Le restaurant, situé dans le quartier des divertissements de Toronto, n’a eu aucun problème à trouver du personnel avant la pandémie désireux de travailler dans le quartier animé.

« Nous avons toujours eu des gens qui venaient, des CV qui arrivaient », a déclaré Pankova.

Mais ce sont des temps différents. Alors que les restaurants de l’Ontario se préparent à rouvrir les patios le 11 juin, la concurrence pour le personnel s’intensifie. Cibo a tenu son tout premier salon de l’emploi la semaine dernière, après la levée de l’ordonnance de maintien à domicile de l’Ontario. Les entretiens ont été espacés dans le temps et distanciés physiquement au restaurant vide.

Les personnes interrogées ont été informées sur place si elles obtenaient le poste.

« Si vous aimez quelqu’un… nous devons l’embaucher tout de suite », a déclaré Pankova.

REGARDER | La quête pour trouver le personnel du restaurant :

La directrice générale du Cibo Wine Bar, Lora Pankova, a organisé un salon de l’emploi dans l’espoir d’embaucher des dizaines de personnes expérimentées le plus rapidement possible. 0:25

En mai, il y avait encore 364 000 personnes de moins à travailler dans le secteur de l’hébergement et de la restauration par rapport à février 2020, selon l’enquête sur la population active de Statistique Canada. Les économistes s’attendent à ce que bon nombre des postes perdus reviendront à mesure que les restrictions seront levées, mais les remplir est le nouveau défi.

Lorsque le restaurant italien de Toronto Oretta ouvrira sa terrasse vendredi, il y aura encore des lacunes dans son personnel – la direction aidera donc à servir les clients.

« Je pensais honnêtement que nous allions être submergés par les candidatures », a déclaré le directeur du bar Oretta, Alessandro Aureli.

Aureli dit que les gens réévaluent leur carrière et leur mode de vie, tandis que d’autres sont préoccupés par leur santé et leur sécurité alors que la pandémie se poursuit.

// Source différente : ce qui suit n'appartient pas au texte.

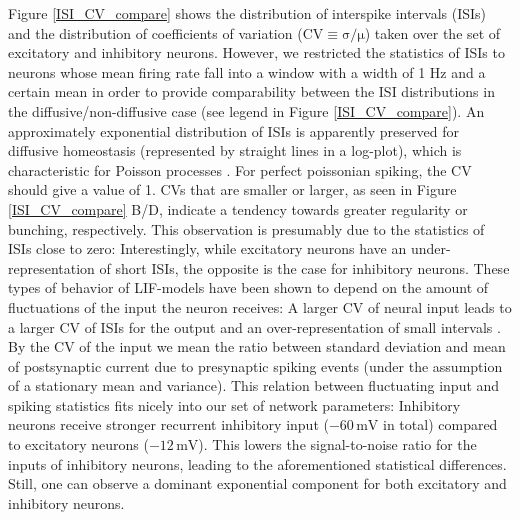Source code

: \documentclass[10pt,a4paper]{article}
\begin{document}
Figure \ref{ISI_CV_compare} shows the distribution of interspike intervals (ISIs) and the distribution of coefficients of variation ($\mathrm{CV\equiv\sigma/\mu}$) taken over the set of excitatory and inhibitory neurons. However, we restricted the statistics of ISIs to neurons whose mean firing rate fall into a window with a width of 1 Hz and a certain mean in order to provide comparability between the ISI distributions in the diffusive/non-diffusive case (see legend in Figure \ref{ISI_CV_compare}). An approximately exponential distribution of ISIs is apparently preserved for diffusive homeostasis (represented by straight lines in a log-plot), which is characteristic for Poisson processes \cite[p. 27]{Theor_Neur_Dayan}. For perfect poissonian spiking, the CV should give a value of 1. CVs that are smaller or larger, as seen in Figure \ref{ISI_CV_compare} B/D, indicate a tendency towards greater regularity or bunching, respectively. This observation is presumably due to the statistics of ISIs close to zero: Interestingly, while excitatory neurons have an  under-representation of short ISIs, the opposite is the case for inhibitory neurons. These types of behavior of LIF-models have been shown to depend on the amount of fluctuations of the input the neuron receives: A larger CV of neural input leads to a larger CV of ISIs for the output and an over-representation of small intervals \cite{Ostojic2011}. By the CV of the input we mean the ratio between standard deviation and mean of postsynaptic current due to presynaptic spiking events (under the assumption of a stationary mean and variance). This relation between fluctuating input and spiking statistics fits nicely into our set of network parameters: Inhibitory neurons receive stronger recurrent inhibitory input ($\mathrm{-60\,mV}$ in total) compared to excitatory neurons ($\mathrm{-12\,mV}$). This lowers the signal-to-noise ratio for the inputs of inhibitory neurons, leading to the aforementioned statistical differences. Still, one can observe a dominant exponential component for both excitatory and inhibitory neurons.
\end{document}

« Cela s’est traduit par la perte de certains membres du personnel », a déclaré Aureli.

« Ça a été une lutte pour trouver de nouvelles embauches. »

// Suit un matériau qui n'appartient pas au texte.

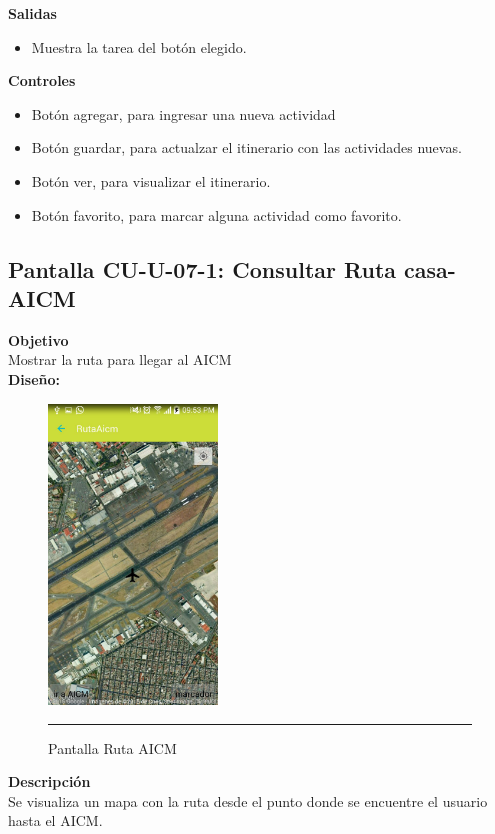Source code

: \textbf{Salidas}
\begin{itemize}
\item Muestra la tarea del botón elegido.
\end{itemize}

\textbf{Controles}
\begin{itemize}
\item Botón agregar, para ingresar una nueva actividad
\item Botón guardar, para actualzar el itinerario con las actividades nuevas.
\item Botón ver, para visualizar el itinerario.
\item Botón favorito, para marcar alguna actividad como favorito.
\end{itemize}
\clearpage
\hypertarget{CU-U-07-1}{}
\subsection{Pantalla CU-U-07-1: Consultar Ruta casa-AICM}
\textbf{Objetivo}\\
Mostrar la ruta para llegar al AICM \\

\textbf{Diseño:}
\begin{figure}[h]
	\centering
		\includegraphics[width=0.4\textwidth]{Figuras/intRutaAICM.jpg}
		\rule{30em}{0.5pt}
	\caption[Pantalla Ruta AICM]{Pantalla Ruta AICM}
	\label{fig:intRutaAICM}
\end{figure}

\textbf{Descripción} \\
Se visualiza un mapa con la ruta desde el punto donde se encuentre el usuario hasta el AICM. \\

Pénurie de travailleurs avant la pandémie

Avant COVID-19, le secteur de la restauration avait déjà du mal à pourvoir plus de 60 000 postes vacants, selon le groupe industriel Restaurants Canada, et il affirme que la pandémie a exacerbé la situation.

Les défis en matière de dotation ne se limitent pas à l’Ontario, selon le vice-président du groupe pour l’Ouest canadien, Mark von Schellwitz.

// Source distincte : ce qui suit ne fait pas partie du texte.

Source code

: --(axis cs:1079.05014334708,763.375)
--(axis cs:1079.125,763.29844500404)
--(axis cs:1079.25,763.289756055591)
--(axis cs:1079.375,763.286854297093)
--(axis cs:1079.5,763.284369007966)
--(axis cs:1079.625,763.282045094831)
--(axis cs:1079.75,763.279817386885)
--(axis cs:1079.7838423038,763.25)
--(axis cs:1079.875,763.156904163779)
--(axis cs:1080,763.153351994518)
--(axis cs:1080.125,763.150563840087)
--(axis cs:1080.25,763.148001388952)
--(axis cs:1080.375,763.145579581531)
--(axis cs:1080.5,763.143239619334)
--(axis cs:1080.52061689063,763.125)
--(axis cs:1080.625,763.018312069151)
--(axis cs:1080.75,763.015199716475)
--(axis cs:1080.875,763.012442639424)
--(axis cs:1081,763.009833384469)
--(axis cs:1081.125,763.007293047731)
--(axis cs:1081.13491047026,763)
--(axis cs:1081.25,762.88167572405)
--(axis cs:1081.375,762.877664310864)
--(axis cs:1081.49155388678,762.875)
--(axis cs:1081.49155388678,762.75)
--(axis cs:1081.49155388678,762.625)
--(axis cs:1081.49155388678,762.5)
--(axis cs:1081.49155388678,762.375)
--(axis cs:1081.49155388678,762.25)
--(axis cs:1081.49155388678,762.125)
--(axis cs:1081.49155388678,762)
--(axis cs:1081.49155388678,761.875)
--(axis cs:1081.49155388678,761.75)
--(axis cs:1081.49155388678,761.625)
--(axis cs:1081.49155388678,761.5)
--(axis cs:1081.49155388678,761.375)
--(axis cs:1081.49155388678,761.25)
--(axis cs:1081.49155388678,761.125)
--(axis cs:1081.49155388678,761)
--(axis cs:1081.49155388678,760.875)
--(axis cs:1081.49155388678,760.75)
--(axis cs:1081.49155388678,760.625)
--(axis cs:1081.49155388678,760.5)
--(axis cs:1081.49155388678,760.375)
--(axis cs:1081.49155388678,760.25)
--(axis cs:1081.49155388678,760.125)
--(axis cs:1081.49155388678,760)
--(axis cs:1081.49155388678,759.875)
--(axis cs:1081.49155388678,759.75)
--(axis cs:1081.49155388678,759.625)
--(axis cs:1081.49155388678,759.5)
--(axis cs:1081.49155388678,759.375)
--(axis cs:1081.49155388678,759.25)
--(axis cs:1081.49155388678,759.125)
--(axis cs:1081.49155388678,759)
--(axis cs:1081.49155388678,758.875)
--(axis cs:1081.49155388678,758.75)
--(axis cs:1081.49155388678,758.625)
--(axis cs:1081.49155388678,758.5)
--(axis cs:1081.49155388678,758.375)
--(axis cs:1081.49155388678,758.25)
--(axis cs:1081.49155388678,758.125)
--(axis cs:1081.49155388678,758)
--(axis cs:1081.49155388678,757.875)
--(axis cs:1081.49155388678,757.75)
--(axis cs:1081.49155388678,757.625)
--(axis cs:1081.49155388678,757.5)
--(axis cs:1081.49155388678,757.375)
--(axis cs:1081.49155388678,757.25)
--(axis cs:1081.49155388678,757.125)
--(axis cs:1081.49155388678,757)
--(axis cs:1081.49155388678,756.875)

« Avec les arrêts et les débuts des restrictions et les difficultés avec COVID, beaucoup de nos anciens employés en Colombie-Britannique et en Alberta ont continué et ont trouvé des emplois dans d’autres carrières qui n’ont pas été aussi touchées par COVID, car ils ne pouvaient tout simplement pas gérer le l’incertitude », a-t-il déclaré.

En Colombie-Britannique, les repas à l’intérieur ont été récemment fermé le 29 mars. La fermeture a duré deux mois.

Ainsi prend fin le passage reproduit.